I have carried out XPS analysis of CNFs/ACF samples to know the nature of C1s, O1s spectrum. I have often seen that people use mixed Gaussian Lagrangian function to interpret the results. What is the necessity of doing this?
Thanks in advance.
Sorry Bhaskar, people use Gaussian - Lorentzian functions. The reason is that the profile of the measured XPS data is not only originating from the atomic level considered, but also from the instrument and its resolution. Thus it might be that XPS profiles are often best described by a mixed function. Further effects may arise if you have a metallic species. In this case, the ejected photoelectrons may interact with the conduction electrons, loosing very small portions of energy. This may be accounted for by using an additional tail function (i.e. the peaks are asymmetric. Hope this helps, kind regards, Dirk
Hi Bhaskar
Dirk made valid argument on use of mixed Gaussian-Lorentzian functions while analyzing XPS peaks. If you are dealing with carbon nanotube forests, you might be able to get away with using 100 % Gaussian peak profile. Metallic peaks are Lorentzian (having extended tails) and polymeric samples usually yield Gaussian peaks. Nevertheless, because of instrument factors, the peak profiles are often not ideal, therefore a mixed function.

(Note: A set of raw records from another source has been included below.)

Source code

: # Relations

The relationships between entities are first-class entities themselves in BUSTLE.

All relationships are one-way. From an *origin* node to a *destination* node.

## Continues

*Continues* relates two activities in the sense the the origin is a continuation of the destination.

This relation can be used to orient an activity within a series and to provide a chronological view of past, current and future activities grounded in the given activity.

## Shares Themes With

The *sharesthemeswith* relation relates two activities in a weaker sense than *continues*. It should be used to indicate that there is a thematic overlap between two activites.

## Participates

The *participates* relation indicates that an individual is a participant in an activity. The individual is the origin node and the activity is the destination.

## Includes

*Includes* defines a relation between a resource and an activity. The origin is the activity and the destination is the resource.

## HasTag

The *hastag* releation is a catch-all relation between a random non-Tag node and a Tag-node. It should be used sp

A careful peak fitting approach along with literature research will give you the ratios of Gaussian to Lorentzian character in the peak.
PLease be free to ask any follow-up questions.
Cheers!
Hello, Bhaskar! I usually use a ratio of 90:10 (Gaussian/Lorentzian) for C1s and O1s spectra. This ratio almost always gives a good result.
Dear Fetisov,
Could you please tell me which software you use to process the XPS data. Also, could you please send me the link of one paper which describes the C1s and O1s spectrum incorporating the Gaussian Lorentzian mixed functions... Thanks in advance...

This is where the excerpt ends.